TOP STORY >> PCSSD is to blame for woes, city says
Leader staff writer
A growing number of people in the Jacksonville community think the Pulaski County Special School District is inflicting punishment in return for the town’s attempt to start its own school district.
“That’s absolutely, 100 percent totally false,” school board member Jeff Shaneyfelt said Tuesday. “They’ll throw gas on a fire to make it burn. I have no problem with Jacksonville. I think it ought to get what everyone else gets.
“The district budget is $5 to $6 million up-side down. Where do you get the money? We tried the cut payroll. The state board said no. We cut everybody out we can cut.”
Jacksonville Mayor Tommy Swaim is among those who think his community isn’t being treated fairly by the school district, especially the way the district is handling problems at the Jacksonville Middle School’s boys campus.
“I believe it’s set up for failure so they can say Jacksonville didn’t do it,” the mayor said Tuesday. “Parents are trying to work within the system and teachers are working hard. The district is just not coming close to what they promised.”

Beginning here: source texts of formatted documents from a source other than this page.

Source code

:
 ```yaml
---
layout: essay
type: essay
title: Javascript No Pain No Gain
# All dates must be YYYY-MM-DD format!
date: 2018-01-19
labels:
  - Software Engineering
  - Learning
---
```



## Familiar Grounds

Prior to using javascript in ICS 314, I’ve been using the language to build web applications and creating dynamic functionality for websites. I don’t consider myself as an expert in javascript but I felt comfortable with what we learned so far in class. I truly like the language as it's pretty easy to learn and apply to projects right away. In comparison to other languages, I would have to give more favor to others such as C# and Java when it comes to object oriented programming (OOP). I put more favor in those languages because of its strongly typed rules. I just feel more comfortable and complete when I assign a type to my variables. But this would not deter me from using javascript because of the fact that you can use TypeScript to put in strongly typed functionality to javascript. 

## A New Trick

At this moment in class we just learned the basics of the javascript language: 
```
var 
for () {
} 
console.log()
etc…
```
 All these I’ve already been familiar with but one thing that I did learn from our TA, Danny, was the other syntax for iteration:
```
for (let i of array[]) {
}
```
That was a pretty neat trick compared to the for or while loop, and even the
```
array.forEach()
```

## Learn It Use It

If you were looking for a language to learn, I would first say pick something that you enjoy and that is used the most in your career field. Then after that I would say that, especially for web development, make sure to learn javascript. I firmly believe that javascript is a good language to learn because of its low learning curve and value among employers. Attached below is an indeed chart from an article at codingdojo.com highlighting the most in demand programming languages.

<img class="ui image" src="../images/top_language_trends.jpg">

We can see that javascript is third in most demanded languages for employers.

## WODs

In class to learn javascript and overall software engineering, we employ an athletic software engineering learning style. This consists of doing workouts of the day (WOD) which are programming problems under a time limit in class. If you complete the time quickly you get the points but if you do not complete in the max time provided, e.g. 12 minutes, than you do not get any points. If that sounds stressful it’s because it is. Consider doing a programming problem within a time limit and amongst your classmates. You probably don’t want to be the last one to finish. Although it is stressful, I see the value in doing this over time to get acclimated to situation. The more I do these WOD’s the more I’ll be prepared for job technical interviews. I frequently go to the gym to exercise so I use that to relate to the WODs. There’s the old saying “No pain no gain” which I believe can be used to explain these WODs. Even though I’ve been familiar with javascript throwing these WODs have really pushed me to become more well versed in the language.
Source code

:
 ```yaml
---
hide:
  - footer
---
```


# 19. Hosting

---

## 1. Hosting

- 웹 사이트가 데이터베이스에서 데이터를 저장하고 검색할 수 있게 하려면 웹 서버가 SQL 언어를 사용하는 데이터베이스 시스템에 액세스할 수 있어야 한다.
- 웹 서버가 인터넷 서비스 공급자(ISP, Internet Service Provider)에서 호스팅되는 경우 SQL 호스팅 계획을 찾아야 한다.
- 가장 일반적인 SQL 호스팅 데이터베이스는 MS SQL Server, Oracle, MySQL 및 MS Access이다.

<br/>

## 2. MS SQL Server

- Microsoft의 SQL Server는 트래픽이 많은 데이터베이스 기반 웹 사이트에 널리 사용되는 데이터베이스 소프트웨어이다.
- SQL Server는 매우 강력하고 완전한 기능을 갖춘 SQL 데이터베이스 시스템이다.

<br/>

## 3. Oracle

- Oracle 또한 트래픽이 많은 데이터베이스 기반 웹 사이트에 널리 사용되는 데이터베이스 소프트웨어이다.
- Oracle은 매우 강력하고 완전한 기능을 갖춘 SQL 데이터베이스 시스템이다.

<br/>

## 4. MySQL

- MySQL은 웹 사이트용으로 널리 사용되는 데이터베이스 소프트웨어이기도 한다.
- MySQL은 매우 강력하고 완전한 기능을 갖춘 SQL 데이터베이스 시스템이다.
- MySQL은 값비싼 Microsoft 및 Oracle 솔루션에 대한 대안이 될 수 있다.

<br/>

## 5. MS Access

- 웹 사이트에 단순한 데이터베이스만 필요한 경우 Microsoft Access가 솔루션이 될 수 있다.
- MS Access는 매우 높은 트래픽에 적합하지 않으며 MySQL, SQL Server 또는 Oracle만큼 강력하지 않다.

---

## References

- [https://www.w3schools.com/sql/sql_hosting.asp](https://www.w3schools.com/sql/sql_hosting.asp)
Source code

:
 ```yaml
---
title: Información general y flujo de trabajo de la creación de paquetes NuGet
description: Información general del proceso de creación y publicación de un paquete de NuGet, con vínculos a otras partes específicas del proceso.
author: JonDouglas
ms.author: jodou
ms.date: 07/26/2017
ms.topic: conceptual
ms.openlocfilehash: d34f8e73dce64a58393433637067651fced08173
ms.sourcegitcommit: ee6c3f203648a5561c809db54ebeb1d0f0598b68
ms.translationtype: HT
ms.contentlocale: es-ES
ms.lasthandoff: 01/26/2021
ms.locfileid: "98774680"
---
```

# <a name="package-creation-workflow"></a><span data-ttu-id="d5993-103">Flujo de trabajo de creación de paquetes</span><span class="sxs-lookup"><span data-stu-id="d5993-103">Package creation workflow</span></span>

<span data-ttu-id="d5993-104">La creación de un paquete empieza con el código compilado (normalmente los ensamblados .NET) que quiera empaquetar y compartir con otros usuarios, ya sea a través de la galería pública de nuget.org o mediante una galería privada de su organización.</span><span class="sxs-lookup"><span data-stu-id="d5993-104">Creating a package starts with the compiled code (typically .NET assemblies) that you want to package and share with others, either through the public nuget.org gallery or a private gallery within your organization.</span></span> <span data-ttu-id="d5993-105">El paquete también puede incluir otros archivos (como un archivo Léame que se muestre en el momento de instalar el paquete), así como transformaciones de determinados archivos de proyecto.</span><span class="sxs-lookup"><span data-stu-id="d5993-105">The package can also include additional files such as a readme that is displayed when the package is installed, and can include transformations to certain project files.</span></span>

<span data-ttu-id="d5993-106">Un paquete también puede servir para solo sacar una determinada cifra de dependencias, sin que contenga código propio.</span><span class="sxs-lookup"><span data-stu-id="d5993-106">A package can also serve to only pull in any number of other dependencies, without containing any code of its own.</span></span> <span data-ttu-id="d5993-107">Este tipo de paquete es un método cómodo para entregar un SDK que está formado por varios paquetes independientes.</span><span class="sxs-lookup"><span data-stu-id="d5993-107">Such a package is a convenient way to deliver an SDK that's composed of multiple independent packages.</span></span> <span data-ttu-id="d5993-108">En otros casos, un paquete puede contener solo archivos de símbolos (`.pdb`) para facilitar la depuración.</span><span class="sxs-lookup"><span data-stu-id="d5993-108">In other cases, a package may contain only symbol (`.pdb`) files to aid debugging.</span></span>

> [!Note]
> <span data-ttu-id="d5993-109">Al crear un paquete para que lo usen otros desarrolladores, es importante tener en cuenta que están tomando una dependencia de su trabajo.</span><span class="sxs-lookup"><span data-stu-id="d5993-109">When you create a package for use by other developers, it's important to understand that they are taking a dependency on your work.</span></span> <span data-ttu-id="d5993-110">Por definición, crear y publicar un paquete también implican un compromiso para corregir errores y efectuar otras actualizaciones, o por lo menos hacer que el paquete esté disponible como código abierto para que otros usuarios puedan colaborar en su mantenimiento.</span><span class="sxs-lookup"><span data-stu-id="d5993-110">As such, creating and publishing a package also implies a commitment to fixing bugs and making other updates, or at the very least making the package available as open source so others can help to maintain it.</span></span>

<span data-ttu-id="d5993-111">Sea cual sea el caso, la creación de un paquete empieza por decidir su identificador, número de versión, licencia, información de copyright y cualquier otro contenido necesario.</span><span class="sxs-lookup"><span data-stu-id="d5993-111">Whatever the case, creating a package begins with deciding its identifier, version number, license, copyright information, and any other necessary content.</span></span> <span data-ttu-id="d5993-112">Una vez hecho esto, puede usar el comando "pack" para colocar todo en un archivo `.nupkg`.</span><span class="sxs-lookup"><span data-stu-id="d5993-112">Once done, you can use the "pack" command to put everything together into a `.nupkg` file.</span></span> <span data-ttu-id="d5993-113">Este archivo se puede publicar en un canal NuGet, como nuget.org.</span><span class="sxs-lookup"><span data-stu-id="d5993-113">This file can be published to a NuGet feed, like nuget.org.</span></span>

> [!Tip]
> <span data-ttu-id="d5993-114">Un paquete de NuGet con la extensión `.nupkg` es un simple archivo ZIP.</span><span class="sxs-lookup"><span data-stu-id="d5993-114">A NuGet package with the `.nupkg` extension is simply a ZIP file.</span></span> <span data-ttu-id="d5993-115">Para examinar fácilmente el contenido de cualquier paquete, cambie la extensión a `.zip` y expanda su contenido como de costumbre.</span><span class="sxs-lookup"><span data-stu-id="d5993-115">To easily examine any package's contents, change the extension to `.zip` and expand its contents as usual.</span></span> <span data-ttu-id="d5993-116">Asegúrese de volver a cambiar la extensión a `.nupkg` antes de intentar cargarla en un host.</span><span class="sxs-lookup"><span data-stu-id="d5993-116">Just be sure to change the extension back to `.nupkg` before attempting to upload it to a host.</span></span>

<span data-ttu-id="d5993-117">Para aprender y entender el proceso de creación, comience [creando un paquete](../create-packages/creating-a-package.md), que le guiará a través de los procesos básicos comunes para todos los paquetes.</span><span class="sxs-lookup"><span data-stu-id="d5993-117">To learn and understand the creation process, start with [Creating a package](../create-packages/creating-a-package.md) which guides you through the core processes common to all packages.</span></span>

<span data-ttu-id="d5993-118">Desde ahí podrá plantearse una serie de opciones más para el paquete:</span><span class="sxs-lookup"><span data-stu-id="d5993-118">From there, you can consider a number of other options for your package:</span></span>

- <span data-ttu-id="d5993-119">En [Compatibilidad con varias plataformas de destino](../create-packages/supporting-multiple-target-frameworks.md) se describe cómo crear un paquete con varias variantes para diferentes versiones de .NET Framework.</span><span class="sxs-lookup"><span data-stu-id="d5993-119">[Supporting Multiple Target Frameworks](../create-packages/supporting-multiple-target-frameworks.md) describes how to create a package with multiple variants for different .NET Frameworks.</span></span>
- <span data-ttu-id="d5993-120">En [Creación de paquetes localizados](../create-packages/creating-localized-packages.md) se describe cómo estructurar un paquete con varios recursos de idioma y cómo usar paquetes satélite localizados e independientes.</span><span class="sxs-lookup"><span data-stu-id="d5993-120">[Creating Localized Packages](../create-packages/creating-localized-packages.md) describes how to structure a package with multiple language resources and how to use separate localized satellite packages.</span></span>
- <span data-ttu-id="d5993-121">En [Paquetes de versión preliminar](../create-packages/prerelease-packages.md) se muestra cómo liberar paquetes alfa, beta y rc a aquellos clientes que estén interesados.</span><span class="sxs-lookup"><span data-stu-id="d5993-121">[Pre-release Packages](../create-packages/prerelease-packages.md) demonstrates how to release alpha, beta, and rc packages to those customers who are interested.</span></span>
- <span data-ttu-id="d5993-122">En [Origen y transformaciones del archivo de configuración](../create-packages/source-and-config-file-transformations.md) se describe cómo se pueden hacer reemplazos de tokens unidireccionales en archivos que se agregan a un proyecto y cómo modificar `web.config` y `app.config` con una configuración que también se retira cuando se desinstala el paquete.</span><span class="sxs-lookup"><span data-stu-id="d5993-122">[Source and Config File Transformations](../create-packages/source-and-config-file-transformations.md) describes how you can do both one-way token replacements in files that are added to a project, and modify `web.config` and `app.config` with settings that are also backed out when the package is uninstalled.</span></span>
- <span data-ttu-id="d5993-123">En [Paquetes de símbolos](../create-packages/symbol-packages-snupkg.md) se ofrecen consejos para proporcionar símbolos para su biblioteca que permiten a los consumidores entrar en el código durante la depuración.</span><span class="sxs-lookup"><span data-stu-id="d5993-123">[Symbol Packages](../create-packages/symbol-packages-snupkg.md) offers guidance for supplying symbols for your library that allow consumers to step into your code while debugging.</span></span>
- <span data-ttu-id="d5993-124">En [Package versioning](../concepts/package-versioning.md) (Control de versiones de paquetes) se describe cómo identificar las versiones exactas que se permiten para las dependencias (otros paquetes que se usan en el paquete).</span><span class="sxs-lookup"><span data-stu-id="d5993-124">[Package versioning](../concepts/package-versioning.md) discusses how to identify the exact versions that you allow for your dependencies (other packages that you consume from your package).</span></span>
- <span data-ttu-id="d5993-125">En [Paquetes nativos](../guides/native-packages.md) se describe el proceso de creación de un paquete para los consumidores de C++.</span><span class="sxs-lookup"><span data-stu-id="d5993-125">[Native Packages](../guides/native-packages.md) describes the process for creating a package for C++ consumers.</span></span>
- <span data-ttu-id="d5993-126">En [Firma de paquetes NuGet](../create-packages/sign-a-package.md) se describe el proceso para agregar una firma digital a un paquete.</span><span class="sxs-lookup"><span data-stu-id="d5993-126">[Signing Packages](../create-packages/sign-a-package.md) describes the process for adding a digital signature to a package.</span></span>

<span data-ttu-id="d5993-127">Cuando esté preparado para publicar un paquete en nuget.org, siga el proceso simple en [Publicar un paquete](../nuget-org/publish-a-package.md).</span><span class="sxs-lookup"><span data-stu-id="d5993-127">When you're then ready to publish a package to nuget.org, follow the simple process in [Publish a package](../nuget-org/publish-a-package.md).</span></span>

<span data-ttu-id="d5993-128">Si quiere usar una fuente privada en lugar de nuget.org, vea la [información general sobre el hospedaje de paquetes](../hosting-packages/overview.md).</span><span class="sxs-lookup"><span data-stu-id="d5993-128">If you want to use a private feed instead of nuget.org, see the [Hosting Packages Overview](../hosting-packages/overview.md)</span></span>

Rising to his feet, district board member Rev. James Bolden of Jacksonville, loudly denounced school officials Monday evening for reneging, he said, on a freshly minted promise to leave two assistant principals at the troubled boys campus.
“I know you have a problem with (boys school Principal Mic-hael) Nellums, and I know you have a problem with me,” Bolden told Marvin V. Jeter III, assistant superintendent for learning services, in a stentorian voice he usually reserves for chasing evil from the sanctuary of his Jacksonville church.
“You went and talked against me. I’m sorry, but I know doggone well what I’m dealing with,” Bolden charged as board members and administrators sat silently at a meeting called to address the district’s Fiscal Dis-tress Improvement Plan.
“We had a meeting (last week). You said we could have two (assistant principals), but you pulled one out and sent (her) to (Jacksonville High School.)”
The board last week declined to approve an administration recommendation to transfer Jackie Calhoun, Nellums’ lone full-time assistant principal at the troubled boys campus, to the high school.
But by Monday, administrators had instead moved a part-time assistant principal, Colleen John-son, to the high school.
Acting Superintendent Robert Clowers on Monday night declined to confirm that a principal had been moved, saying instead that his staff would reconsider the matter Tuesday. Clowers didn’t return a telephone call about that issue Tuesday.
Asked Tuesday how many assistants he now had at the boys campus, Nellums said, “I have one. They took Ms. Johnson away, sent her to the high school.”
Problems with implementation of the single-gender school at the boys campus have stirred up the Jacksonville community and spilled over into a meeting last week with the chamber of commerce education committee. The topic will be on the agenda when the Jacksonville City Council meets at 7 p.m. Thursday at city hall.
At that chamber meeting with some district officials on Oct. 12, area businessmen told Clowers and Jeter that they needed to provide whatever help the boys campus needed to succeed in the new, single-gender environment.
Jacksonville officials and Nellums want more disciplinary help — like assistant principals at the boys campus, where more than 60 boys have been suspended since the beginning of the school year, and fights at the school are common.
Some parents had asked the board to leave Calhoun at the school, and the board did.
Shaneyfelt said discipline is a district-wide problem. He said about a dozen parents of high-school students in his district were considering transferring to other districts to escape the unruly environment.
“We all need help with discipline,” Shaneyfelt said.
The district is implementing a ratio of one assistant principal for each 375 students at a school, a higher-staffing level than the state minimum of 1 per 500 students.
Bolden said he wanted the boys and girls campuses to be redesignated as two separate schools, each with its own principal and assistant principals — a position backed by Swaim at the chamber meeting.
“Everybody knows we’ve been trying to get our own school district and the judge says we can’t do that,” Swaim said.
“So we’ve been trying to help the district every way we can. The middle school is an experimental process and the city of Jacksonville and its constituents were willing to do that. Now I’m disappointed. (The school) is not provided re-sources, or a proper administrative staff.
“I have gotten positive calls from the girls school and boys school that think it can work, but not unless the school district provides the proper resources.”